II- Apos a revisão constitucional de 1982 o artigo 218 deixou de conter a expressão restritiva " em materia criminal" pelo que a sua presente textualidade aponta para uma definição abrangente de toda a sua competencia.
III- Na medida em que a competencia dos Tribunais Judiciais e definida pela negativa, a dos tribunais especiais tem que ser determinada pela positiva com a maior precisão, dai que a Constituição, sempre que tenha querido ocupar-se da caracterização componencial da competencia dos tribunais especiais, haja sido inteiramente explicita.
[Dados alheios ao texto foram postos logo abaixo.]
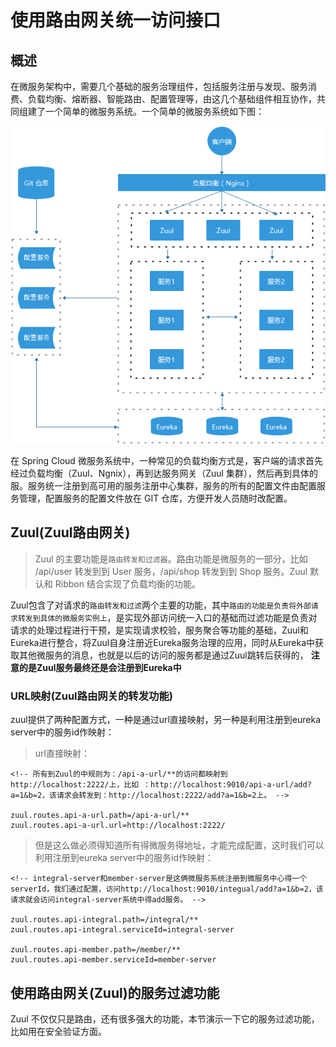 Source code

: # 使用路由网关统一访问接口

## 概述

在微服务架构中，需要几个基础的服务治理组件，包括服务注册与发现、服务消费、负载均衡、熔断器、智能路由、配置管理等，由这几个基础组件相互协作，共同组建了一个简单的微服务系统。一个简单的微服务系统如下图：

![](pics/简单的微服务系统.png)

在 Spring Cloud 微服务系统中，一种常见的负载均衡方式是，客户端的请求首先经过负载均衡（Zuul、Ngnix），再到达服务网关（Zuul 集群），然后再到具体的服。服务统一注册到高可用的服务注册中心集群，服务的所有的配置文件由配置服务管理，配置服务的配置文件放在 GIT 仓库，方便开发人员随时改配置。

## Zuul(Zuul路由网关)

>Zuul 的主要功能是`路由转发和过滤器`。路由功能是微服务的一部分，比如 /api/user 转发到到 User 服务，/api/shop 转发到到 Shop 服务。Zuul 默认和 Ribbon 结合实现了负载均衡的功能。

Zuul包含了对请求的`路由转发和过滤`两个主要的功能，其中`路由的功能是负责将外部请求转发到具体的微服务实例上`，是实现外部访问统一入口的基础而过滤功能是负责对请求的处理过程进行干预，是实现请求校验，服务聚合等功能的基础，Zuul和Eureka进行整合，将Zuul自身注册近Eureka服务治理的应用，同时从Eureka中获取其他微服务的消息，也就是以后的访问的服务都是通过Zuul跳转后获得的， **注意的是Zuul服务最终还是会注册到Eureka中**

### URL映射(Zuul路由网关的转发功能)

zuul提供了两种配置方式，一种是通过url直接映射，另一种是利用注册到eureka server中的服务id作映射：

>url直接映射：

```properties
<!-- 所有到Zuul的中规则为：/api-a-url/**的访问都映射到http://localhost:2222/上，比如 ：http://localhost:9010/api-a-url/add?a=1&b=2，该请求会转发到：http://localhost:2222/add?a=1&b=2上。 -->

zuul.routes.api-a-url.path=/api-a-url/**
zuul.routes.api-a-url.url=http://localhost:2222/
```


>但是这么做必须得知道所有得微服务得地址，才能完成配置，这时我们可以利用注册到eureka server中的服务id作映射：

```properties
<!-- integral-server和member-server是这俩微服务系统注册到微服务中心得一个serverId，我们通过配置，访问http://localhost:9010/integual/add?a=1&b=2，该请求就会访问integral-server系统中得add服务。 -->

zuul.routes.api-integral.path=/integral/**
zuul.routes.api-integral.serviceId=integral-server

zuul.routes.api-member.path=/member/**
zuul.routes.api-member.serviceId=member-server
```

## 使用路由网关(Zuul)的服务过滤功能

Zuul 不仅仅只是路由，还有很多强大的功能，本节演示一下它的服务过滤功能，比如用在安全验证方面。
IV- A Constituição, ou exprime directamente a soma de poderes que cabe a cada orgão de soberania, ou delega complementarmente tal tarefa na lei ordinaria, que não pode, todavia, dilatar, para alem do permitido na Lei Fundamental, a competencia de cada um desses orgãos.
V- O artigo 218 da Constituição, na versão actual, não reconhece ao Supremo Tribunal Militar competencia na esfera do contencioso administrativo.
VI- Sem conceder relativamente a conclusão anterior, diga-se que, face ao disposto no artigo 20-C do Decreto-Lei n. 35/77, de 27 de Janeiro, não se pode hoje sustentar que o Supremo Tribunal Militar, ao ocupar-se das materias referidas no artigo 20-A desse diploma, não esteja a exercer verdadeira e propria actividade jurisdicional como tribunal especial constitucionalmente reconhecido, pelo que tal artigo 20-A não viola a garantia de recurso contencioso, na medida em que permite o recurso de um acto administrativo para um tribunal independente e exercendo actividade jurisdicional.